Solved – Updating decision tree for new data

boostingcartmachine learning

Lets say you have trained a decision tree for 40 gigs of data.
On Monday morning you receive 10Gig new data and produce some results quickly
to report to your boss.

Can you update the decision tree using the new data?

or all data has to be used to train the tree
and that would take long, and therefore task is not doable?
If doable how?
if not doable, why?

Best Answer

Given we have a single decision tree that has been trained using an initial dataset, yes, we can theoretically update it using new data instead of retrain it. Practically though, no, it is somewhat of an academic exercise in the use case described.

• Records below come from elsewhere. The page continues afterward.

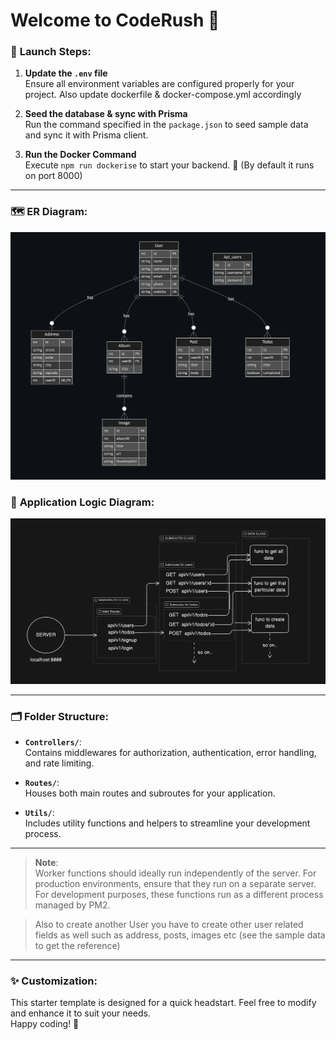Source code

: 
# Welcome to **CodeRush** 🚀

### 🚀 **Launch Steps**:

1. **Update the `.env` file**  
   Ensure all environment variables are configured properly for your project. Also update dockerfile & docker-compose.yml accordingly

2. **Seed the database & sync with Prisma**  
   Run the command specified in the `package.json` to seed sample data and sync it with Prisma client.

3. **Run the Docker Command**  
   Execute `npm run dockerise` to start your backend. 🙌 (By default it runs on port 8000)

---

### 🗺️ **ER Diagram**:

![ER Diagram](./public/ER.png)

### 🔄 **Application Logic Diagram**:

![Logic](./public/Logic.png)

---

### 🗂️ **Folder Structure**:

- **`Controllers/`**:  
  Contains middlewares for authorization, authentication, error handling, and rate limiting.

- **`Routes/`**:  
  Houses both main routes and subroutes for your application.

- **`Utils/`**:  
  Includes utility functions and helpers to streamline your development process.

---

> **Note**:  
> Worker functions should ideally run independently of the server. For production environments, ensure that they run on a separate server. For development purposes, these functions run as a different process managed by PM2.

> Also to create another User you have to create other user related fields as well such as address, posts, images etc (see the sample data to get the reference)

---

### ✨ **Customization**:

This starter template is designed for a quick headstart. Feel free to modify and enhance it to suit your needs.  
Happy coding! 🚀
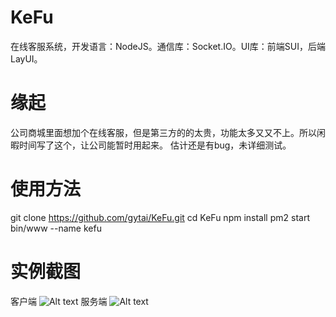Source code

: # KeFu
在线客服系统，开发语言：NodeJS。通信库：Socket.IO。UI库：前端SUI，后端LayUI。

# 缘起
公司商城里面想加个在线客服，但是第三方的的太贵，功能太多又又不上。所以闲暇时间写了这个，让公司能暂时用起来。
估计还是有bug，未详细测试。

# 使用方法
git clone https://github.com/gytai/KeFu.git
cd KeFu
npm install
pm2 start bin/www --name kefu

# 实例截图
客户端
![Alt text](https://github.com/gytai/KeFu/blob/master/public/images/client.png)
服务端
![Alt text](https://github.com/gytai/KeFu/blob/master/public/images/server.png)
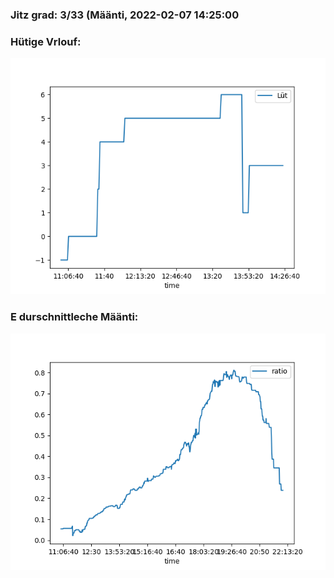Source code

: ### Jitz grad: 3/33 (Määnti, 2022-02-07 14:25:00

### Hütige Vrlouf:
![Graph](Today.png)

### E durschnittleche Määnti:
![Graph](Määnti.png)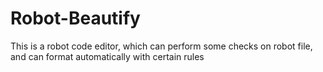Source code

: # Robot-Beautify
This is a robot code editor, which can perform some checks on robot file, and can format automatically with certain rules 

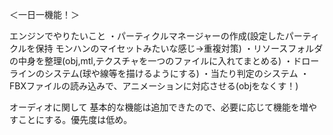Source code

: ＜一日一機能！＞

エンジンでやりたいこと
・パーティクルマネージャーの作成(設定したパーティクルを保持 モンハンのマイセットみたいな感じ→重複対策)
・リソースフォルダの中身を整理(obj,mtl,テクスチャを一つのファイルに入れてまとめる)
・ドローラインのシステム(球や線等を描けるようにする)
・当たり判定のシステム
・FBXファイルの読み込みで、アニメーションに対応させる(objをなくす！)


オーディオに関して
基本的な機能は追加できたので、必要に応じて機能を増やすことにする。優先度は低め。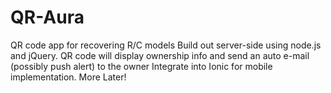 # QR-Aura
QR code app for recovering R/C models
Build out server-side using node.js and jQuery.
QR code will display ownership info and send an auto e-mail (possibly push alert) to the owner
Integrate into Ionic for mobile implementation.
More Later!
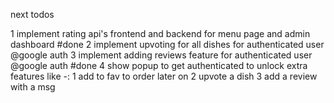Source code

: next todos 

1 implement rating api's frontend and backend for menu page and admin dashboard #done
2 implement upvoting for all dishes for authenticated user @google auth
3 implement adding reviews feature for authenticated user @google auth  #done
4 show popup to get authenticated to unlock extra features like -:
    1 add to fav to order later on 
    2 upvote a dish 
    3 add a review with a msg 

    




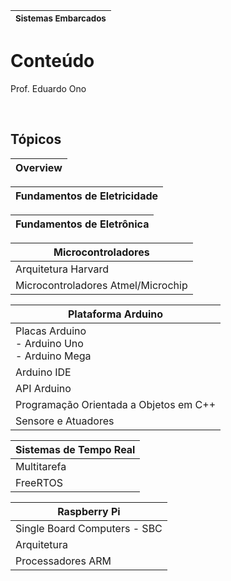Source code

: | <sup>Sistemas Embarcados</sup> |
| --- |

# Conteúdo

Prof. Eduardo Ono

<br>

## Tópicos

| Overview |
| --- |

| Fundamentos de Eletricidade |
| --- |

| Fundamentos de Eletrônica |
| --- |

| Microcontroladores |
| --- |
| Arquitetura Harvard
| Microcontroladores Atmel/Microchip

| Plataforma Arduino |
| --- |
| Placas Arduino <br> - Arduino Uno <br> - Arduino Mega
| Arduino IDE
| API Arduino
| Programação Orientada a Objetos em C++
| Sensore e Atuadores

| Sistemas de Tempo Real |
| --- |
| Multitarefa
| FreeRTOS

| Raspberry Pi |
| --- |
| Single Board Computers - SBC
| Arquitetura
| Processadores ARM

<br>
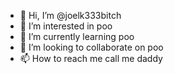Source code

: - 👋 Hi, I’m @joelk333bitch
- 👀 I’m interested in poo
- 🌱 I’m currently learning poo
- 💞️ I’m looking to collaborate on poo
- 📫 How to reach me call me daddy

<!---
joelk333bitch/joelk333bitch is a ✨ special ✨ repository because its `README.md` (this file) appears on your GitHub profile.
You can click the Preview link to take a look at your changes.
--->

Theoretically it is feasible. There is research on this kind of functionality, particularly on the use of decision trees for data streams. An example method would be UCVFDT (Uncertainty-handling and Concept-adapting Very Fast Decision Trees) by Liang et al., new data are weighted more heavily than priorly known and the tree is rebalanced sequentially. Krawczyk et al. (2017) Ensemble learning for data stream analysis: A survey presents a nice overview on data stream analysis. Boosting approaches lend themselves a bit more naturally to stream data as the concept of "iteration" is more explicit but single tree models are also feasible. Having mentioned the above, if we only have a single batch coming up once a week we might as well retrain the decision tree model we use. The resulting model will be more accurate, better understood, easier to maintain and readily available in almost any programming language.